#### How to complete this task
Output the records below in full, word for word; pictures do not belong in it.

#### Data extract
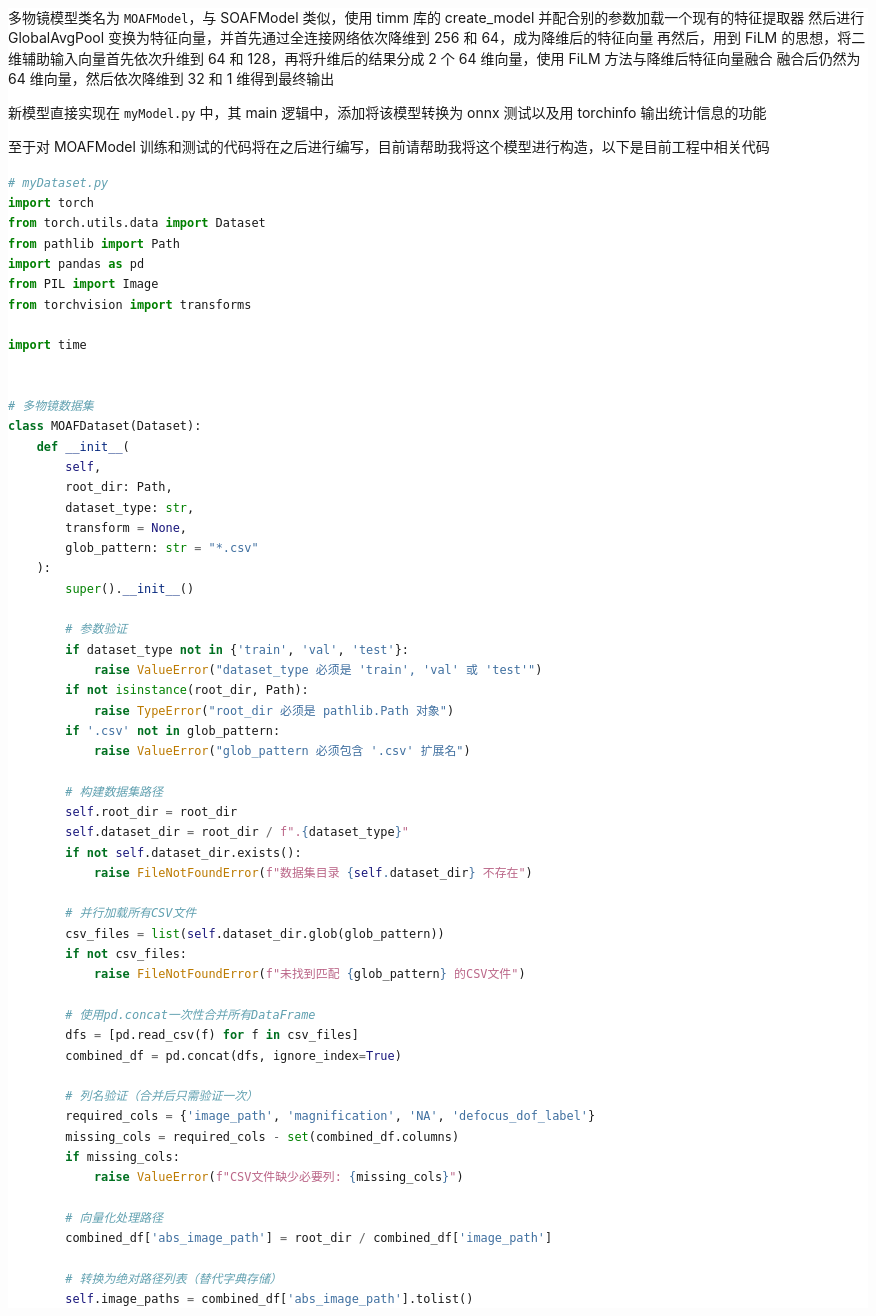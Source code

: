 多物镜模型类名为 `MOAFModel`，与 SOAFModel 类似，使用 timm 库的 create_model 并配合别的参数加载一个现有的特征提取器
然后进行 GlobalAvgPool 变换为特征向量，并首先通过全连接网络依次降维到 256 和 64，成为降维后的特征向量
再然后，用到 FiLM 的思想，将二维辅助输入向量首先依次升维到 64 和 128，再将升维后的结果分成 2 个 64 维向量，使用 FiLM 方法与降维后特征向量融合
融合后仍然为 64 维向量，然后依次降维到 32 和 1 维得到最终输出

新模型直接实现在 `myModel.py` 中，其 main 逻辑中，添加将该模型转换为 onnx 测试以及用 torchinfo 输出统计信息的功能

至于对 MOAFModel 训练和测试的代码将在之后进行编写，目前请帮助我将这个模型进行构造，以下是目前工程中相关代码
```py
# myDataset.py
import torch
from torch.utils.data import Dataset
from pathlib import Path
import pandas as pd
from PIL import Image
from torchvision import transforms

import time


# 多物镜数据集
class MOAFDataset(Dataset):
    def __init__(
        self,
        root_dir: Path,
        dataset_type: str,
        transform = None,
        glob_pattern: str = "*.csv"
    ):
        super().__init__()
        
        # 参数验证
        if dataset_type not in {'train', 'val', 'test'}:
            raise ValueError("dataset_type 必须是 'train', 'val' 或 'test'")
        if not isinstance(root_dir, Path):
            raise TypeError("root_dir 必须是 pathlib.Path 对象")
        if '.csv' not in glob_pattern:
            raise ValueError("glob_pattern 必须包含 '.csv' 扩展名")

        # 构建数据集路径
        self.root_dir = root_dir
        self.dataset_dir = root_dir / f".{dataset_type}"
        if not self.dataset_dir.exists():
            raise FileNotFoundError(f"数据集目录 {self.dataset_dir} 不存在")

        # 并行加载所有CSV文件
        csv_files = list(self.dataset_dir.glob(glob_pattern))
        if not csv_files:
            raise FileNotFoundError(f"未找到匹配 {glob_pattern} 的CSV文件")

        # 使用pd.concat一次性合并所有DataFrame
        dfs = [pd.read_csv(f) for f in csv_files]
        combined_df = pd.concat(dfs, ignore_index=True)

        # 列名验证（合并后只需验证一次）
        required_cols = {'image_path', 'magnification', 'NA', 'defocus_dof_label'}
        missing_cols = required_cols - set(combined_df.columns)
        if missing_cols:
            raise ValueError(f"CSV文件缺少必要列: {missing_cols}")

        # 向量化处理路径
        combined_df['abs_image_path'] = root_dir / combined_df['image_path']
        
        # 转换为绝对路径列表（替代字典存储）
        self.image_paths = combined_df['abs_image_path'].tolist()
```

#### Exercise result
Source code

: 多物镜模型类名为 `MOAFModel`，与 SOAFModel 类似，使用 timm 库的 create_model 并配合别的参数加载一个现有的特征提取器
然后进行 GlobalAvgPool 变换为特征向量，并首先通过全连接网络依次降维到 256 和 64，成为降维后的特征向量
再然后，用到 FiLM 的思想，将二维辅助输入向量首先依次升维到 64 和 128，再将升维后的结果分成 2 个 64 维向量，使用 FiLM 方法与降维后特征向量融合
融合后仍然为 64 维向量，然后依次降维到 32 和 1 维得到最终输出

新模型直接实现在 `myModel.py` 中，其 main 逻辑中，添加将该模型转换为 onnx 测试以及用 torchinfo 输出统计信息的功能

至于对 MOAFModel 训练和测试的代码将在之后进行编写，目前请帮助我将这个模型进行构造，以下是目前工程中相关代码
```py
# myDataset.py
import torch
from torch.utils.data import Dataset
from pathlib import Path
import pandas as pd
from PIL import Image
from torchvision import transforms

import time


# 多物镜数据集
class MOAFDataset(Dataset):
    def __init__(
        self,
        root_dir: Path,
        dataset_type: str,
        transform = None,
        glob_pattern: str = "*.csv"
    ):
        super().__init__()
        
        # 参数验证
        if dataset_type not in {'train', 'val', 'test'}:
            raise ValueError("dataset_type 必须是 'train', 'val' 或 'test'")
        if not isinstance(root_dir, Path):
            raise TypeError("root_dir 必须是 pathlib.Path 对象")
        if '.csv' not in glob_pattern:
            raise ValueError("glob_pattern 必须包含 '.csv' 扩展名")

        # 构建数据集路径
        self.root_dir = root_dir
        self.dataset_dir = root_dir / f".{dataset_type}"
        if not self.dataset_dir.exists():
            raise FileNotFoundError(f"数据集目录 {self.dataset_dir} 不存在")

        # 并行加载所有CSV文件
        csv_files = list(self.dataset_dir.glob(glob_pattern))
        if not csv_files:
            raise FileNotFoundError(f"未找到匹配 {glob_pattern} 的CSV文件")

        # 使用pd.concat一次性合并所有DataFrame
        dfs = [pd.read_csv(f) for f in csv_files]
        combined_df = pd.concat(dfs, ignore_index=True)

        # 列名验证（合并后只需验证一次）
        required_cols = {'image_path', 'magnification', 'NA', 'defocus_dof_label'}
        missing_cols = required_cols - set(combined_df.columns)
        if missing_cols:
            raise ValueError(f"CSV文件缺少必要列: {missing_cols}")

        # 向量化处理路径
        combined_df['abs_image_path'] = root_dir / combined_df['image_path']
        
        # 转换为绝对路径列表（替代字典存储）
        self.image_paths = combined_df['abs_image_path'].tolist()
```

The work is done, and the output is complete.